Infant diets contain a wide range of Mn. As shown in Table 1, the content of Mn in human milk is 3–10 μg/l while that of soy formula is 100-fold higher at 200–300 μg/l (Lonnerdal, 1994). Cow’s milk-based infant formulas are intermediate in their Mn content (Table 1). There is no evidence that the low Mn content of human milk results in Mn deficiency, nor is there any evidence that the higher Mn content of infant formulas is associated with toxicity. It has been shown that adults absorb 8% of the Mn from human milk, but only 2% from bovine milk, and <1% from soy formula (Davidsson et al., 1989). Data on the intestinal control of Mn absorption in human neonates are limited. However, Wilson et al. (1992) reported no significant differences in mean plasma Mn concentrations between preterm infants fed maternal milk containing 4.1 μg Mn/l or preterm infant formula containing 303 μg Mn/l. This wide safety margin implies that even preterm infants have effective homeostatic mechanisms that ensure little change in body Mn over a wide range of Mn intake. These homeostatic mechanisms are at the level of intestinal absorption and Mn excretion via the biliary tract (Hambidge et al., 1989).

Table 1.

Manganese content of human milk and infant formulas

Human milk Cow formula Soy formula
Mn content 3–10 μg/l 30–50 μg/l 200–300 μg/l

3. The absorption, distribution, and elimination of oral manganese

Approximately 1–5% of ingested Mn is normally absorbed (Davis et al., 1993). In adults the net gastrointestinal absorption (mean ± SD) of radiolabeled 54Mn from a meal containing 1 mg Mn is 1.35 ± 0.51 and 3.55 ± 2.11% for adult men and women, respectively (Finley et al., 1994). The mean (±SD) retention 10 days after ingestion of 0.3 mg Mn was estimated at 5.0 ± 3.1% in young adult women (Davidsson et al., 1988). Gender differences for Mn absorption have been noted, men absorbing significantly less Mn compared to women. It has been postulated that reduced gastrointestinal Mn absorption in men reflects the iron status and the higher serum ferritin concentrations in men (Finley et al., 1994; Finley, 1999; National Academy of Sciences, 2001).
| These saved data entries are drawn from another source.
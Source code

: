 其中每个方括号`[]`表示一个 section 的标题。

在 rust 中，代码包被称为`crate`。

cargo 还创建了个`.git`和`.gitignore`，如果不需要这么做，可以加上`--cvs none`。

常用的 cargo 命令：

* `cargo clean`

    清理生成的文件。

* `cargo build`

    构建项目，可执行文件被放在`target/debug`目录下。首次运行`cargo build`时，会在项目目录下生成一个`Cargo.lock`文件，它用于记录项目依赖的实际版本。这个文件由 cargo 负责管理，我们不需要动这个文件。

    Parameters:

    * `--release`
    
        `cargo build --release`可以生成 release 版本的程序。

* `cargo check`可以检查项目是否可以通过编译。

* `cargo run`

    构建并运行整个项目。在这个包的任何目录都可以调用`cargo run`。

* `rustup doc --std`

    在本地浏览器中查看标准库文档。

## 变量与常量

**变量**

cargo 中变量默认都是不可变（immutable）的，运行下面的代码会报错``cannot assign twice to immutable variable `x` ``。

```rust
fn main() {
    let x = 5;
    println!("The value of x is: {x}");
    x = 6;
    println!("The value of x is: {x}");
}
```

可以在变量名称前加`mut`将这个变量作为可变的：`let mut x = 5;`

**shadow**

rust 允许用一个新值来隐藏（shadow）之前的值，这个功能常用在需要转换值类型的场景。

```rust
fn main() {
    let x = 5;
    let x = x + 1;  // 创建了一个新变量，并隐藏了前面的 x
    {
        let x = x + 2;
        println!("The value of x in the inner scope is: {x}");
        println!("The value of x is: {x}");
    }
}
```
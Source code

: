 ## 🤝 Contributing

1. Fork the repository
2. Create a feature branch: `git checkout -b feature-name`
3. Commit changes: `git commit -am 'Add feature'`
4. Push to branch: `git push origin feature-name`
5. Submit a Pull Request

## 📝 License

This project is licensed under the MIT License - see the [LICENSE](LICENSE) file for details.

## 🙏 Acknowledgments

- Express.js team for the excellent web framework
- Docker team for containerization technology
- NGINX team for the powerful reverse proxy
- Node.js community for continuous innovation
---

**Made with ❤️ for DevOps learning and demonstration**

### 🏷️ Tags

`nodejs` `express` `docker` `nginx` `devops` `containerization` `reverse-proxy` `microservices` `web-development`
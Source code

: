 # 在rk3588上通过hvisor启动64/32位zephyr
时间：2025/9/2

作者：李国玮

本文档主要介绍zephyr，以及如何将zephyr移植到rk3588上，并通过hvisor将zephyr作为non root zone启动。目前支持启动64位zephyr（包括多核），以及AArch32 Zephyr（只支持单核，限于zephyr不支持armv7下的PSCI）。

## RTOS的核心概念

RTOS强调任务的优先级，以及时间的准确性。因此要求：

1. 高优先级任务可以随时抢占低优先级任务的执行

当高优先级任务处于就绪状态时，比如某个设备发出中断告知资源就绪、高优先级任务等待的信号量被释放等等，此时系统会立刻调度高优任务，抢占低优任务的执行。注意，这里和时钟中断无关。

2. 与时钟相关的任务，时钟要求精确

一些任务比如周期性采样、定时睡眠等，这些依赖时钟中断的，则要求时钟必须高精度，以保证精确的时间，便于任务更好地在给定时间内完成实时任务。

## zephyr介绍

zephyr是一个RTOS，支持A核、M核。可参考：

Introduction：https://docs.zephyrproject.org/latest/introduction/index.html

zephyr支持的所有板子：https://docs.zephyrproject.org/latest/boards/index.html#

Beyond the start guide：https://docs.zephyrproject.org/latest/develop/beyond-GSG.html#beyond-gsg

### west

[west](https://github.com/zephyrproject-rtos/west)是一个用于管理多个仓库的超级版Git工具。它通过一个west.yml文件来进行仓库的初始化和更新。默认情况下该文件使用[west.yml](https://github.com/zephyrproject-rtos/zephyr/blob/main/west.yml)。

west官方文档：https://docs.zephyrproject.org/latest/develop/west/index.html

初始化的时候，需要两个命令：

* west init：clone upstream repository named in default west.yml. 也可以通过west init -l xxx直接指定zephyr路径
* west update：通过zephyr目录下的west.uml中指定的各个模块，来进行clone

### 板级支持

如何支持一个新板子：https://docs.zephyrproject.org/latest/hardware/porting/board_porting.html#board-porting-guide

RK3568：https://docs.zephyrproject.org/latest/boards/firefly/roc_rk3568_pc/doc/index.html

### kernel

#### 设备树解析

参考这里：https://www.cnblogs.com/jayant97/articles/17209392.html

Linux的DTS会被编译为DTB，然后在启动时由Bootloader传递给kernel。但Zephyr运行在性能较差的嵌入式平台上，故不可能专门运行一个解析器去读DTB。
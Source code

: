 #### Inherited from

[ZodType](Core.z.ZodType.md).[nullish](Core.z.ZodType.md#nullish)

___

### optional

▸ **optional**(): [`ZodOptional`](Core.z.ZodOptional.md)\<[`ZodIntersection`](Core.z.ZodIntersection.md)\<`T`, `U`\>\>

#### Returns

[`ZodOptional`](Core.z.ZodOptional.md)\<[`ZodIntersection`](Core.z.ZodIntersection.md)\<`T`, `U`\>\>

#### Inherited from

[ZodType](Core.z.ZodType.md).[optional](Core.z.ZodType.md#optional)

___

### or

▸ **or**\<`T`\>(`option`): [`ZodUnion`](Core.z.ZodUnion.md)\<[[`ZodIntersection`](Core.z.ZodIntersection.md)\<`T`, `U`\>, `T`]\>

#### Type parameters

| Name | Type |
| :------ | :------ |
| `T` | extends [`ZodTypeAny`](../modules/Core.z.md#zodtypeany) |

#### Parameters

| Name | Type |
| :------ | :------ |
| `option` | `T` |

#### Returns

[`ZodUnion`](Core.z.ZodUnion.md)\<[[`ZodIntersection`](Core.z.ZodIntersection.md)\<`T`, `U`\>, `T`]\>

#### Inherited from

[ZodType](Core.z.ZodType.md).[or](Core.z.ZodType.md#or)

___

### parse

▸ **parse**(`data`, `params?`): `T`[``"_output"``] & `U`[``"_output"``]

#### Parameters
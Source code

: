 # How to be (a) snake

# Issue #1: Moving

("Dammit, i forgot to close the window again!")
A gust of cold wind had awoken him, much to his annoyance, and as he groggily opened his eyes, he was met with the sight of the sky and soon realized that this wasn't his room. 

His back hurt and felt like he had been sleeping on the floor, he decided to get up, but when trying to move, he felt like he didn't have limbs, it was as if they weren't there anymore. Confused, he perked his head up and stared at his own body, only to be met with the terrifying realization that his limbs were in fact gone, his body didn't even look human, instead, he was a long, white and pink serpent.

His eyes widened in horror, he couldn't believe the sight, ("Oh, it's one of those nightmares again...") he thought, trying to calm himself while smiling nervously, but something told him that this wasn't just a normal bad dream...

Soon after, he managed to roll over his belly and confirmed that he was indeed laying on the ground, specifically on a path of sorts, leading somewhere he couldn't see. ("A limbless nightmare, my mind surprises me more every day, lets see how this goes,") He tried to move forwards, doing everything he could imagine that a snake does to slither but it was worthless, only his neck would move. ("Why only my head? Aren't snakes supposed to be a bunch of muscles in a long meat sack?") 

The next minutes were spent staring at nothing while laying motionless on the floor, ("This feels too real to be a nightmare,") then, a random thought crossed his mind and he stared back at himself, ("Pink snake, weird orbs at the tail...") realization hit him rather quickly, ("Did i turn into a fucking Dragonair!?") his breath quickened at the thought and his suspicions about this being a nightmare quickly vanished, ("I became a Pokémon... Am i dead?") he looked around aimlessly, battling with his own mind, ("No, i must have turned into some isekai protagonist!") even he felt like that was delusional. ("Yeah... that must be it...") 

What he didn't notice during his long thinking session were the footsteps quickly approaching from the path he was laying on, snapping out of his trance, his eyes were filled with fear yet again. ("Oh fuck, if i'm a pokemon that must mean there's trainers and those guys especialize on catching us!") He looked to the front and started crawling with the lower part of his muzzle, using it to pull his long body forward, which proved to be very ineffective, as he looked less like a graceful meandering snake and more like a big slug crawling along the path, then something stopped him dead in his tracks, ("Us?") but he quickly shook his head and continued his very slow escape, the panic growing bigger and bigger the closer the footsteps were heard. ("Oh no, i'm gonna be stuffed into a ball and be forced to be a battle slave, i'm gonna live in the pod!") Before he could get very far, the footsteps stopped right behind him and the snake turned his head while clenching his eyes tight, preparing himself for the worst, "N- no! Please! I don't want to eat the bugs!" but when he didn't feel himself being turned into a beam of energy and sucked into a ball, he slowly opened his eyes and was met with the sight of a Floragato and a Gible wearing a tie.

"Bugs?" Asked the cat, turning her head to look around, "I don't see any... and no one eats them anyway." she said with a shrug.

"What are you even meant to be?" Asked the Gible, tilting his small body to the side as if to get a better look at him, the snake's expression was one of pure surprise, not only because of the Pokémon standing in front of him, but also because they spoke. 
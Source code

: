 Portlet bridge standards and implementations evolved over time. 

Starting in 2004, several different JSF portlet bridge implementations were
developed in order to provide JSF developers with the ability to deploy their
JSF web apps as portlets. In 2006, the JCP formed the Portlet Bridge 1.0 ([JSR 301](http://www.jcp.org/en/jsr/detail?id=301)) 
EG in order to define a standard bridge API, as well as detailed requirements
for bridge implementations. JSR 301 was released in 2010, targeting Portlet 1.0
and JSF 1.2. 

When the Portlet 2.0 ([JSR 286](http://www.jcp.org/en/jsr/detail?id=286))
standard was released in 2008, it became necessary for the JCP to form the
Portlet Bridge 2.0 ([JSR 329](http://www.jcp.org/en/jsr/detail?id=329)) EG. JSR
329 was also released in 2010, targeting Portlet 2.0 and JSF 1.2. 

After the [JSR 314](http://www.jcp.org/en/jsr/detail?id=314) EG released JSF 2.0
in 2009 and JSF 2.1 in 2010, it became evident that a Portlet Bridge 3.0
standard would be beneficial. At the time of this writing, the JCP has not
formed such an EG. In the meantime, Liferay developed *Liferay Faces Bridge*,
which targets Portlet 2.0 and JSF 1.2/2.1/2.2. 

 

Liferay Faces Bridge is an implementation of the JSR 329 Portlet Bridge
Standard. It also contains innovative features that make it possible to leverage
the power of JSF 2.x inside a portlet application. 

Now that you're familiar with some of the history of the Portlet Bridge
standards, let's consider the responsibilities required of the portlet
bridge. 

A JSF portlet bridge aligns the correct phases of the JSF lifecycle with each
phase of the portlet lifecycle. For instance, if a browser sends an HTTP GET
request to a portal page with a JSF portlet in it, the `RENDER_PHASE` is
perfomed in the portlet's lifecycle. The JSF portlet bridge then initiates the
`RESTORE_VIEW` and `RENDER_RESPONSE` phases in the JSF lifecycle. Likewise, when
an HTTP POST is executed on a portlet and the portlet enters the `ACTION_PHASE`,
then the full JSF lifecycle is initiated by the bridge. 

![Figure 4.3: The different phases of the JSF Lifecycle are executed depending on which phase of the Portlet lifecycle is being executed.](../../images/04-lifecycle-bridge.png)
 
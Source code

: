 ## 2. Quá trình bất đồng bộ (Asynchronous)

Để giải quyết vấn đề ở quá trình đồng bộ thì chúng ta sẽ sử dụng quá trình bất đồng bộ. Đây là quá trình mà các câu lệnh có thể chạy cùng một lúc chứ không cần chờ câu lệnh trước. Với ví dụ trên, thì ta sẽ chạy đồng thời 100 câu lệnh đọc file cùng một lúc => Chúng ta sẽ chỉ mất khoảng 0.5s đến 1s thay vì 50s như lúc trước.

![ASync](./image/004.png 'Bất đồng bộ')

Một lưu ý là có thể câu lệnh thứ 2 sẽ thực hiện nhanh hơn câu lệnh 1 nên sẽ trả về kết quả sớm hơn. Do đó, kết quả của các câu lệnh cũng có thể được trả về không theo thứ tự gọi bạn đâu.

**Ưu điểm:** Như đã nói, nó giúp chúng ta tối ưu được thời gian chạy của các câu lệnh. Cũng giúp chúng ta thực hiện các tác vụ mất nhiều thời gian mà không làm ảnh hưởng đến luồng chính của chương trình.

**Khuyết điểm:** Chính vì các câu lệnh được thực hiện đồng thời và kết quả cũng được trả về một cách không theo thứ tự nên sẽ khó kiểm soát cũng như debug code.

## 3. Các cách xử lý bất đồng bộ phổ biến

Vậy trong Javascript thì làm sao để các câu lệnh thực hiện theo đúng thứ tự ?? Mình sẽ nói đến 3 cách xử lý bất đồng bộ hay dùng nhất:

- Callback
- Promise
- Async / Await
Within the plasma, Mn is largely bound to gamma-globulin and albumin, and a small fraction of trivalent (3+) Mn is bound to the iron-carrying protein, transferrin (Aisen et al., 1969). Mn absorption by the gastrointestinal tract is influenced by several factors. For example, the concentration of Mn in the diet is known to influence the amount of Mn absorbed from the gastrointestinal tract as well as its elimination via the bile. Adaptive changes to high dietary Mn intake include reduced gastrointestinal tract absorption, enhanced liver metabolism, and increased biliary and pancreatic excretion of this metal (Britton and Cotzias, 1966; Davis et al., 1993; Dorman et al., 2001, 2002; Finley and Davis, 1999; Malecki et al., 1996). Mn absorption from the diet is also influenced by the presence of other trace minerals, phytate, ascorbic acid, and other dietary constituents (Davidsson et al., 1991).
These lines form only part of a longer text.